_ACTIVITY:_ Each record that follows should be repeated exactly, minus any images.

*** DATA EXTRACTS ***

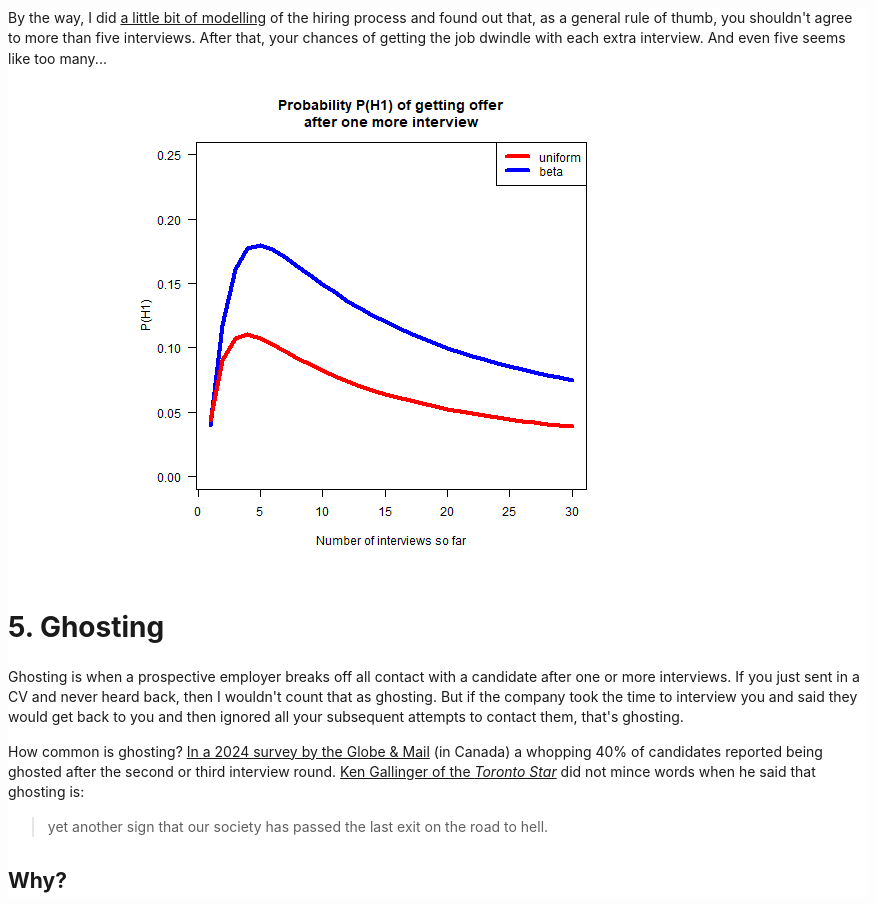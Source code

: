 By the way, I did [a little bit of modelling](https://datascienceconfidential.github.io/economics/r/fermi-estimation/2024/11/08/interview-hell.html) of the hiring process and found out that, as a general rule of thumb, you shouldn't agree to more than five interviews. After that, your chances of getting the job dwindle with each extra interview. And even five seems like too many...

<div style="width:70%; margin: 0 auto">
<img src="/blog/images/2024/pH1.png" />
</div>

# 5. Ghosting

Ghosting is when a prospective employer breaks off all contact with a candidate after one or more interviews. If you just sent in a CV and never heard back, then I wouldn't count that as ghosting. But if the company took the time to interview you and said they would get back to you and then ignored all your subsequent attempts to contact them, that's ghosting.

How common is ghosting? [In a 2024 survey by the Globe & Mail](https://www.theglobeandmail.com/business/careers/article-why-ghosting-prospective-employers-and-employees-is-on-the-rise/) (in Canada) a whopping 40% of candidates reported being ghosted after the second or third interview round. [Ken Gallinger of the *Toronto Star*](https://www.thestar.com/life/employer-ghosting-a-reality-after-a-job-interview-ethically-speaking/article_32b9d030-06ba-5be5-bc43-c337193fc572.html) did not mince words when he said that ghosting is:

> yet another sign that our society has passed the last exit on the road to hell.

## Why?
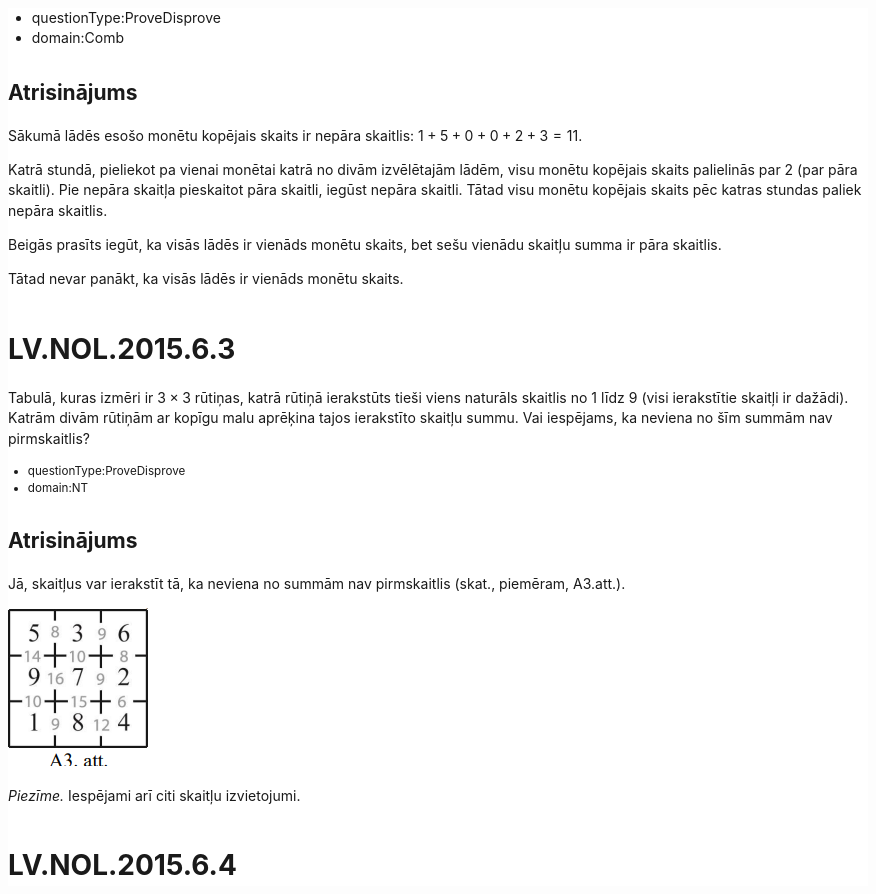 * questionType:ProveDisprove
* domain:Comb

</small>

## Atrisinājums

Sākumā lādēs esošo monētu kopējais skaits ir nepāra skaitlis: $1+5+0+0+2+3=11$.

Katrā stundā, pieliekot pa vienai monētai katrā no divām izvēlētajām lādēm, 
visu monētu kopējais skaits palielinās par $2$ (par pāra skaitli). Pie nepāra 
skaitļa pieskaitot pāra skaitli, iegūst nepāra skaitli. Tātad visu monētu 
kopējais skaits pēc katras stundas paliek nepāra skaitlis.

Beigās prasīts iegūt, ka visās lādēs ir vienāds monētu skaits, bet sešu vienādu
skaitļu summa ir pāra skaitlis.

Tātad nevar panākt, ka visās lādēs ir vienāds monētu skaits.



# <lo-sample/> LV.NOL.2015.6.3

Tabulā, kuras izmēri ir $3 \times 3$ rūtiņas, katrā rūtiņā ierakstūts tieši 
viens naturāls skaitlis no $1$ līdz $9$ (visi ierakstītie skaitļi ir dažādi). 
Katrām divām rūtiņām ar kopīgu malu aprēķina tajos ierakstīto skaitļu summu. 
Vai iespējams, ka neviena no šīm summām nav pirmskaitlis?

<small>

* questionType:ProveDisprove
* domain:NT

</small>

## Atrisinājums

Jā, skaitļus var ierakstīt tā, ka neviena no summām nav pirmskaitlis (skat., 
piemēram, A3.att.).

![](LV.NOL.2015.6.3A.png)

*Piezīme.* Iespējami arī citi skaitļu izvietojumi.



# <lo-sample/> LV.NOL.2015.6.4
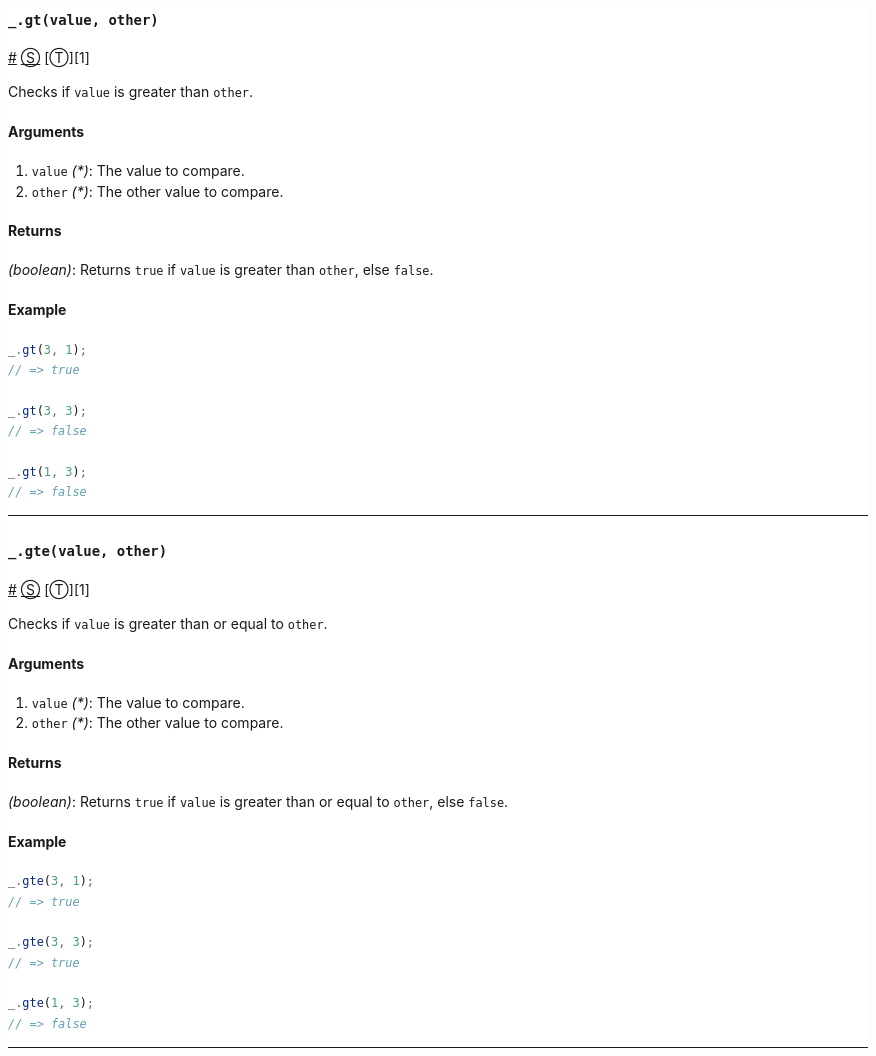 



### <a id="gt"></a>`_.gt(value, other)`
<a href="#gt">#</a> [&#x24C8;](https://github.com/lodash/lodash/blob/master/lodash.js#L9353 "View in source") [&#x24C9;][1]

Checks if `value` is greater than `other`.

#### Arguments
1. `value` *(&#42;)*: The value to compare.
2. `other` *(&#42;)*: The other value to compare.

#### Returns
*(boolean)*:  Returns `true` if `value` is greater than `other`, else `false`.

#### Example
```js
_.gt(3, 1);
// => true

_.gt(3, 3);
// => false

_.gt(1, 3);
// => false
```
* * *





### <a id="gte"></a>`_.gte(value, other)`
<a href="#gte">#</a> [&#x24C8;](https://github.com/lodash/lodash/blob/master/lodash.js#L9377 "View in source") [&#x24C9;][1]

Checks if `value` is greater than or equal to `other`.

#### Arguments
1. `value` *(&#42;)*: The value to compare.
2. `other` *(&#42;)*: The other value to compare.

#### Returns
*(boolean)*:  Returns `true` if `value` is greater than or equal to `other`, else `false`.

#### Example
```js
_.gte(3, 1);
// => true

_.gte(3, 3);
// => true

_.gte(1, 3);
// => false
```
* * *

*** End of DATA EXTRACTS ***

_EXERCISE RESPONSE:_
Source code

: By the way, I did [a little bit of modelling](https://datascienceconfidential.github.io/economics/r/fermi-estimation/2024/11/08/interview-hell.html) of the hiring process and found out that, as a general rule of thumb, you shouldn't agree to more than five interviews. After that, your chances of getting the job dwindle with each extra interview. And even five seems like too many...

<div style="width:70%; margin: 0 auto">
<img src="/blog/images/2024/pH1.png" />
</div>

# 5. Ghosting

Ghosting is when a prospective employer breaks off all contact with a candidate after one or more interviews. If you just sent in a CV and never heard back, then I wouldn't count that as ghosting. But if the company took the time to interview you and said they would get back to you and then ignored all your subsequent attempts to contact them, that's ghosting.

How common is ghosting? [In a 2024 survey by the Globe & Mail](https://www.theglobeandmail.com/business/careers/article-why-ghosting-prospective-employers-and-employees-is-on-the-rise/) (in Canada) a whopping 40% of candidates reported being ghosted after the second or third interview round. [Ken Gallinger of the *Toronto Star*](https://www.thestar.com/life/employer-ghosting-a-reality-after-a-job-interview-ethically-speaking/article_32b9d030-06ba-5be5-bc43-c337193fc572.html) did not mince words when he said that ghosting is:

> yet another sign that our society has passed the last exit on the road to hell.

## Why?
 * questionType:ProveDisprove
* domain:Comb

</small>

## Atrisinājums

Sākumā lādēs esošo monētu kopējais skaits ir nepāra skaitlis: $1+5+0+0+2+3=11$.

Katrā stundā, pieliekot pa vienai monētai katrā no divām izvēlētajām lādēm, 
visu monētu kopējais skaits palielinās par $2$ (par pāra skaitli). Pie nepāra 
skaitļa pieskaitot pāra skaitli, iegūst nepāra skaitli. Tātad visu monētu 
kopējais skaits pēc katras stundas paliek nepāra skaitlis.

Beigās prasīts iegūt, ka visās lādēs ir vienāds monētu skaits, bet sešu vienādu
skaitļu summa ir pāra skaitlis.

Tātad nevar panākt, ka visās lādēs ir vienāds monētu skaits.



# <lo-sample/> LV.NOL.2015.6.3

Tabulā, kuras izmēri ir $3 \times 3$ rūtiņas, katrā rūtiņā ierakstūts tieši 
viens naturāls skaitlis no $1$ līdz $9$ (visi ierakstītie skaitļi ir dažādi). 
Katrām divām rūtiņām ar kopīgu malu aprēķina tajos ierakstīto skaitļu summu. 
Vai iespējams, ka neviena no šīm summām nav pirmskaitlis?

<small>

* questionType:ProveDisprove
* domain:NT

</small>

## Atrisinājums

Jā, skaitļus var ierakstīt tā, ka neviena no summām nav pirmskaitlis (skat., 
piemēram, A3.att.).

![](LV.NOL.2015.6.3A.png)

*Piezīme.* Iespējami arī citi skaitļu izvietojumi.



# <lo-sample/> LV.NOL.2015.6.4



### <a id="gt"></a>`_.gt(value, other)`
<a href="#gt">#</a> [&#x24C8;](https://github.com/lodash/lodash/blob/master/lodash.js#L9353 "View in source") [&#x24C9;][1]

Checks if `value` is greater than `other`.

#### Arguments
1. `value` *(&#42;)*: The value to compare.
2. `other` *(&#42;)*: The other value to compare.

#### Returns
*(boolean)*:  Returns `true` if `value` is greater than `other`, else `false`.

#### Example
```js
_.gt(3, 1);
// => true

_.gt(3, 3);
// => false

_.gt(1, 3);
// => false
```
* * *





### <a id="gte"></a>`_.gte(value, other)`
<a href="#gte">#</a> [&#x24C8;](https://github.com/lodash/lodash/blob/master/lodash.js#L9377 "View in source") [&#x24C9;][1]

Checks if `value` is greater than or equal to `other`.

#### Arguments
1. `value` *(&#42;)*: The value to compare.
2. `other` *(&#42;)*: The other value to compare.

#### Returns
*(boolean)*:  Returns `true` if `value` is greater than or equal to `other`, else `false`.

#### Example
```js
_.gte(3, 1);
// => true

_.gte(3, 3);
// => true

_.gte(1, 3);
// => false
```
* * *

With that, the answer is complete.